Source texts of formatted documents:
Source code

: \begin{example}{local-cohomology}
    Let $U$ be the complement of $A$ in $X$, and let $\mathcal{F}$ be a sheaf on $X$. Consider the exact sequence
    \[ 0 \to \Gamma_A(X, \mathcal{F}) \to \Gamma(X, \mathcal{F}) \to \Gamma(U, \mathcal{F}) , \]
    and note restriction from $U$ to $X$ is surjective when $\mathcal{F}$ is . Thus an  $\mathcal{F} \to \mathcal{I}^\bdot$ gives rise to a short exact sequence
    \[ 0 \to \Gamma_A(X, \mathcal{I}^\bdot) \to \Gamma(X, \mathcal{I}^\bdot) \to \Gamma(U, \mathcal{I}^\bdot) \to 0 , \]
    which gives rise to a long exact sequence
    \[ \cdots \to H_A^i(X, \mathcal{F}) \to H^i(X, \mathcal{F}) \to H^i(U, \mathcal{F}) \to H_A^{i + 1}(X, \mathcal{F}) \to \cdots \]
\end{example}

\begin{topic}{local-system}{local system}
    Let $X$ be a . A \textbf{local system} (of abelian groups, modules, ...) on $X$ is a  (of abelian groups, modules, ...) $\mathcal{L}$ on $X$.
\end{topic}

» **WHAT IS BEING ASKED**
From the records, copy every line that has the string "bdot" in it.

» **RESPONSE TO THIS TASK**
    and note restriction from $U$ to $X$ is surjective when $\mathcal{F}$ is . Thus an  $\mathcal{F} \to \mathcal{I}^\bdot$ gives rise to a short exact sequence
    \[ 0 \to \Gamma_A(X, \mathcal{I}^\bdot) \to \Gamma(X, \mathcal{I}^\bdot) \to \Gamma(U, \mathcal{I}^\bdot) \to 0 , \]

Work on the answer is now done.